La fiscal general de Estados Unidos, Pam Bondi, anunció hoy un aumento histórico a 50 millones de dólares como recompensa por información que conduzca al arresto del presidente venezolano Nicolás Maduro, duplicando la cifra previamente establecida en enero de este año  .

Bondi calificó a Maduro como “uno de los narcotraficantes más grandes del mundo” y una amenaza para la seguridad nacional estadounidense, acusándolo de colaborar con organizaciones criminales como “Tren de Aragua”, el “Cártel de los Soles” y el Cártel de Sinaloa  .

Adicionalmente, informó que se han incautado más de 700 millones de dólares en activos, así como dos aviones privados, nueve vehículos y 30 toneladas de cocaína, presuntamente vinculados con el entorno del mandatario venezolano  .

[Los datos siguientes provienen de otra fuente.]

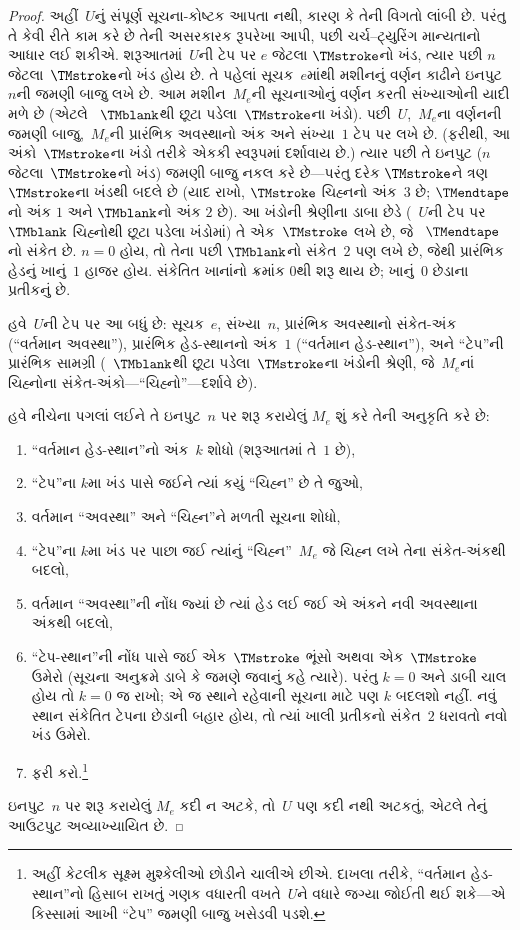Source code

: \begin{proof}
  અહીં~$U$નું સંપૂર્ણ સૂચના-કોષ્ટક આપતા નથી, કારણ કે તેની
  વિગતો લાંબી છે. પરંતુ તે કેવી રીતે કામ કરે છે તેની
  અસરકારક રૂપરેખા આપી, પછી ચર્ચ--ટ્યુરિંગ માન્યતાનો
  આધાર લઈ શકીએ. શરૂઆતમાં~$U$ની ટેપ પર $e$ જેટલા
  $\TMstroke$નો ખંડ, ત્યાર પછી $n$ જેટલા~$\TMstroke$નો
  ખંડ હોય છે. તે પહેલાં સૂચક~$e$માંથી મશીનનું વર્ણન
  કાઢીને ઇનપુટ~$n$ની જમણી બાજુ લખે છે. આમ મશીન~$M_e$ની
  સૂચનાઓનું વર્ણન કરતી સંખ્યાઓની યાદી મળે છે (એટલે
  ~$\TMblank$થી છૂટા પડેલા~$\TMstroke$ના ખંડો).
  પછી~$U$,~$M_e$ના વર્ણનની જમણી બાજુ,~$M_e$ની પ્રારંભિક
  અવસ્થાનો અંક અને સંખ્યા~$1$ ટેપ પર લખે છે. (ફરીથી,
  આ અંકો~$\TMstroke$ના ખંડો તરીકે એકકી સ્વરૂપમાં દર્શાવાય
  છે.) ત્યાર પછી તે ઇનપુટ ($n$ જેટલા~$\TMstroke$નો ખંડ)
  જમણી બાજુ નકલ કરે છે---પરંતુ દરેક $\TMstroke$ને
  ત્રણ $\TMstroke$ના ખંડથી બદલે છે (યાદ રાખો,
  $\TMstroke$ ચિહ્નનો અંક~$3$ છે; $\TMendtape$નો અંક
  $1$ અને $\TMblank$નો અંક $2$ છે). આ ખંડોની શ્રેણીના
  ડાબા છેડે (~$U$ની ટેપ પર $\TMblank$ ચિહ્નોથી છૂટા
  પડેલા ખંડોમાં) તે એક~$\TMstroke$ લખે છે, જે
  ~$\TMendtape$નો સંકેત છે. $n=0$ હોય, તો તેના પછી
  $\TMblank$નો સંકેત~$2$ પણ લખે છે, જેથી પ્રારંભિક
  હેડનું ખાનું~$1$ હાજર હોય. સંકેતિત ખાનાંનો ક્રમાંક
  $0$થી શરૂ થાય છે; ખાનું~$0$ છેડાના પ્રતીકનું છે.

  હવે~$U$ની ટેપ પર આ બધું છે: સૂચક~$e$, સંખ્યા~$n$,
  પ્રારંભિક અવસ્થાનો સંકેત-અંક (``વર્તમાન અવસ્થા''),
  પ્રારંભિક હેડ-સ્થાનનો અંક~$1$ (``વર્તમાન હેડ-સ્થાન''),
  અને ``ટેપ''ની પ્રારંભિક સામગ્રી (~$\TMblank$થી છૂટા
  પડેલા~$\TMstroke$ના ખંડોની શ્રેણી, જે~$M_e$નાં
  ચિહ્નોના સંકેત-અંકો---``ચિહ્નો''---દર્શાવે છે).

  હવે નીચેના પગલાં લઈને તે ઇનપુટ~$n$ પર શરૂ કરાયેલું
  $M_e$ શું કરે તેની અનુકૃતિ કરે છે:
  \begin{enumerate}
    \item ``વર્તમાન હેડ-સ્થાન''નો અંક~$k$ શોધો
    (શરૂઆતમાં તે~$1$ છે),
    \item ``ટેપ''ના $k$મા ખંડ પાસે જઈને ત્યાં કયું
    ``ચિહ્ન'' છે તે જુઓ,
    \item{}%
    વર્તમાન ``અવસ્થા'' અને ``ચિહ્ન''ને મળતી સૂચના શોધો,
    \item ``ટેપ''ના $k$મા ખંડ પર પાછા જઈ ત્યાંનું
    ``ચિહ્ન''~$M_e$ જે ચિહ્ન લખે તેના સંકેત-અંકથી બદલો,
    \item વર્તમાન ``અવસ્થા''ની નોંધ જ્યાં છે ત્યાં હેડ
    લઈ જઈ એ અંકને નવી અવસ્થાના અંકથી બદલો,
    \item ``ટેપ-સ્થાન''ની નોંધ પાસે જઈ એક~$\TMstroke$
    ભૂંસો અથવા એક~$\TMstroke$ ઉમેરો (સૂચના અનુક્રમે
    ડાબે કે જમણે જવાનું કહે ત્યારે). પરંતુ $k=0$ અને
    ડાબી ચાલ હોય તો $k=0$ જ રાખો; એ જ સ્થાને રહેવાની
    સૂચના માટે પણ $k$ બદલશો નહીં. નવું સ્થાન સંકેતિત
    ટેપના છેડાની બહાર હોય, તો ત્યાં ખાલી પ્રતીકનો સંકેત~$2$
    ધરાવતો નવો ખંડ ઉમેરો.
    \item ફરી કરો.\footnote{અહીં કેટલીક સૂક્ષ્મ મુશ્કેલીઓ
    છોડીને ચાલીએ છીએ. દાખલા તરીકે, ``વર્તમાન હેડ-સ્થાન''નો
    હિસાબ રાખતું ગણક વધારતી વખતે~$U$ને વધારે જગ્યા
    જોઈતી થઈ શકે---એ કિસ્સામાં આખી ``ટેપ'' જમણી બાજુ
    ખસેડવી પડશે.}
  \end{enumerate}
  ઇનપુટ~$n$ પર શરૂ કરાયેલું $M_e$ કદી ન અટકે, તો~$U$
  પણ કદી નથી અટકતું, એટલે તેનું આઉટપુટ અવ્યાખ્યાયિત છે.


\end{proof}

La respuesta del Gobierno venezolano no se hizo esperar. El canciller Yván Gil calificó el anuncio de Estados Unidos como una “burda operación de propaganda política” y lo desestimó como un “show mediático” y la “cortina de humo más ridícula” que ha visto  .

Por su parte, Cuba y el expresidente de Bolivia, Evo Morales, también condenaron la medida, calificándola como un acto agresivo e injerencista contra Venezuela  .

Desde la Casa Blanca, se sostiene que esta medida forma parte de una estrategia de presión internacional orientada a aislar al régimen de Maduro y apoyar “los llamados del pueblo venezolano por un nuevo liderazgo”  .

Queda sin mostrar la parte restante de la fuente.